EDIT: Also, it’s hard to do research when one is starting out — there’re a lot of new concepts and terminology, and it’s hard to match up the generalized documentation w/ one’s specific perceptions of one’s specific difficulties — newcomers should be given the benefit of the doubt (and heaven knows, there’ve been a number of times when I’ve needed to have something which I ought to’ve understood re-explained).
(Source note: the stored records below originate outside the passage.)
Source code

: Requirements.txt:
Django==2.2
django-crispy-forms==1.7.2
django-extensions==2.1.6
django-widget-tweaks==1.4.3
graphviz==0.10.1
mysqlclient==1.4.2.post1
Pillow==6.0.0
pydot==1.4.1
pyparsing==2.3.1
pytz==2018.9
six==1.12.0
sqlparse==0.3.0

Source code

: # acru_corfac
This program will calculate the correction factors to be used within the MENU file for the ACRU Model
It’s a discussion forum, open to all, and we should accept that not everyone understands everything perfectly.


Yes I have checked the Pulley is attached to the flat of the shaft, and I also checked the tension as well as watching it during run to ensure there was no skipping…

Another concern — perhaps the belt is too long? (this would fall under belt tension above)

Send an email to support@carbide3d.com

We will need some information.
Is this a new machine?

What are your machine settings?
Type $$ on the MDI line with a log window open.
specifically you need to look at:

Looks like $102 is set to 20. Mine is set to 40, so that would account for half…

Your settings for max travel look way to small too.
$130 and $131 should both be max 850 mm for an XXL.

Mine are set to
$130=800.100 (x max travel, mm)
$131=838.000 (y max travel, mm)

$102 is the culprit. It should be 40 not 20.

If you want your machine to be accurate, you’ll need to calibrate $100,$101, and $102 for belt stretch/tension. Unfortunately the document explaining how to do that has been removed from the Carbide 3d site (I just looked for it and it is gone).

Basically, the default guesstimate is 40 steps per mm for all three axes. In reality your machine will vary a little, so you have to measure how far it actually goes when you tell it to move a set distance; then you adjust $100,$101,$102 to calibrate the movements to be more accurate.

My machine is typically “off” by 1/32 of an inch per foot or so in X and Y after snugging up the belts, etc. So it isn’t like it will be way off if you just leave all three at 40. If you are just trying to get things working and learn how things work you can probably wait and calibrate after you’ve done some test projects and gotten comfortable with the machine.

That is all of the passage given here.